WORK REQUEST: Once you find the line containing "app js la iruka" in the data below, copy it and each following line exactly, up to and including the line containing "e means event , the action we are doing", and nothing else.

DATA FOR THE TASK:
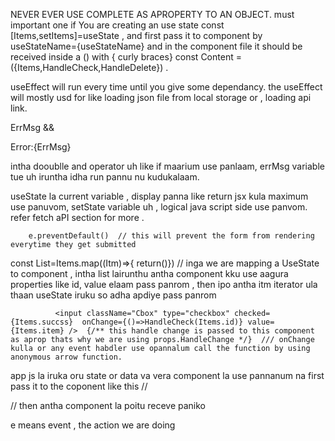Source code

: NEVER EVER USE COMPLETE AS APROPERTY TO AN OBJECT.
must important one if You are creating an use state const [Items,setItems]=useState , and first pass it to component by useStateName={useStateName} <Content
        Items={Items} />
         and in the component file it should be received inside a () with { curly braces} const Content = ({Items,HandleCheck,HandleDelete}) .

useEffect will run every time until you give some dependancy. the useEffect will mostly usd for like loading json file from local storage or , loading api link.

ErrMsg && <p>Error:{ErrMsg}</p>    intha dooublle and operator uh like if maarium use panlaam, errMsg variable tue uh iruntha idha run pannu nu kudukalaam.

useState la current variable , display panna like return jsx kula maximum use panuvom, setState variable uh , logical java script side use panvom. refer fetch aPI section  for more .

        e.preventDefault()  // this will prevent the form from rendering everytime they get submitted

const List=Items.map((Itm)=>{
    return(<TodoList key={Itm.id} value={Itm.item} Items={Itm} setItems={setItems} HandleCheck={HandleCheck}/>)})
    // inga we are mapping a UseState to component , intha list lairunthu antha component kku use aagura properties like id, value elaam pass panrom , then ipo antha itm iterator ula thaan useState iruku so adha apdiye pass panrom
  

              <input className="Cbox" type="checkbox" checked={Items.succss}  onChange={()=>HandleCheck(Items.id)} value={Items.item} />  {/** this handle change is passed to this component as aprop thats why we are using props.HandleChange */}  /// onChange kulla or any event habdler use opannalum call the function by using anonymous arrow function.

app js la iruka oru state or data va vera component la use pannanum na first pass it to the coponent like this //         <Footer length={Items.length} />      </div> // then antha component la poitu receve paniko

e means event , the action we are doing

* * *

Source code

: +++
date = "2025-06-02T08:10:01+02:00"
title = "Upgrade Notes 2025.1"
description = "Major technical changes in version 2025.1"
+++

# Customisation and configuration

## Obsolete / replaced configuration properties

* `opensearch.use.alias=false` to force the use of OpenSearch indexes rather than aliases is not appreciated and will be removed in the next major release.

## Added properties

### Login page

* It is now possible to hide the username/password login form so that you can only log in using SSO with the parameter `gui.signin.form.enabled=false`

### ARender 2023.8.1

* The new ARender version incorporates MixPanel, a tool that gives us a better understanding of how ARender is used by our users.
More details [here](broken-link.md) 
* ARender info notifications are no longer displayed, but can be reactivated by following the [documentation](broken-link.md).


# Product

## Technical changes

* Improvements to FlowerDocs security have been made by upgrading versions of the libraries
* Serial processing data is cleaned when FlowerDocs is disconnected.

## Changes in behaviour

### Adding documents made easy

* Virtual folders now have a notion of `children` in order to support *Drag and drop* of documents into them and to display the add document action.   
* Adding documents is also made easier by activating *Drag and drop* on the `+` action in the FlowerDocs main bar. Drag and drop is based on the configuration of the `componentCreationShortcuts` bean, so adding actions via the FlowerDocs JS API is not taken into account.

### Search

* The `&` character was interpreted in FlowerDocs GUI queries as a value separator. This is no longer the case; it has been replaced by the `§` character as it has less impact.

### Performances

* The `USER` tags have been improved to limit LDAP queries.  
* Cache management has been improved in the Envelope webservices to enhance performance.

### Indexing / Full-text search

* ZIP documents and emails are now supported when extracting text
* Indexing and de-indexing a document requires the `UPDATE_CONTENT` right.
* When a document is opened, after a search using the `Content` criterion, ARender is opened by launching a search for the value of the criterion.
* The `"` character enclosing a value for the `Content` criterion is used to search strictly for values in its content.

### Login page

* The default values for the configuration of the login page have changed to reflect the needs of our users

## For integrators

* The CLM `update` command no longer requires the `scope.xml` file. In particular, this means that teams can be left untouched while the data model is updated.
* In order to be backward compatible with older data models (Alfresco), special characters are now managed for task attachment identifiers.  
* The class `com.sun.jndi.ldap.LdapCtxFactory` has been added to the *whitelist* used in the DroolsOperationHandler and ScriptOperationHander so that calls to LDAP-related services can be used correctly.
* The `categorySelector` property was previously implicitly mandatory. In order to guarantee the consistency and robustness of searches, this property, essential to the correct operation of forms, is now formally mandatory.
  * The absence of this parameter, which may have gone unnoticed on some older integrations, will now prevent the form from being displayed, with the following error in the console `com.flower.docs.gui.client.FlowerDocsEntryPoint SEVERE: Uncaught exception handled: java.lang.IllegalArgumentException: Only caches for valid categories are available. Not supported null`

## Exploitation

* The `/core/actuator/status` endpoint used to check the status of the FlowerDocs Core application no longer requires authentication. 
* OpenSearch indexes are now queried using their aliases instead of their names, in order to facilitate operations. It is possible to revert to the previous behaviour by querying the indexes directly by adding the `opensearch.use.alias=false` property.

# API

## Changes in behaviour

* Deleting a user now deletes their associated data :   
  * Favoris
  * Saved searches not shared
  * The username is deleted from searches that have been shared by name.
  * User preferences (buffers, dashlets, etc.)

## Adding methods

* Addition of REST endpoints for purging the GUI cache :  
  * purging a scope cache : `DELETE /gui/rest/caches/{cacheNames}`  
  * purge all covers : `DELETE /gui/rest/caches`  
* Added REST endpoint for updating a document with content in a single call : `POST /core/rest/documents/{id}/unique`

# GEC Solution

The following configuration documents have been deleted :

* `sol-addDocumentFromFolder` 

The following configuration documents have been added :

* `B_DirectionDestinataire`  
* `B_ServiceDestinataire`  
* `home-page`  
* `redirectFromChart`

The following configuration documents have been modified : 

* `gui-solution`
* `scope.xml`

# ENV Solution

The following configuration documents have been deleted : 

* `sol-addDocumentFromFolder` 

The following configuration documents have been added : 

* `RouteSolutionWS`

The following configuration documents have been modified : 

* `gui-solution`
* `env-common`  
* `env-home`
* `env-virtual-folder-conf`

RESPONSE AREA:
app js la iruka oru state or data va vera component la use pannanum na first pass it to the coponent like this //         <Footer length={Items.length} />      </div> // then antha component la poitu receve paniko

e means event , the action we are doing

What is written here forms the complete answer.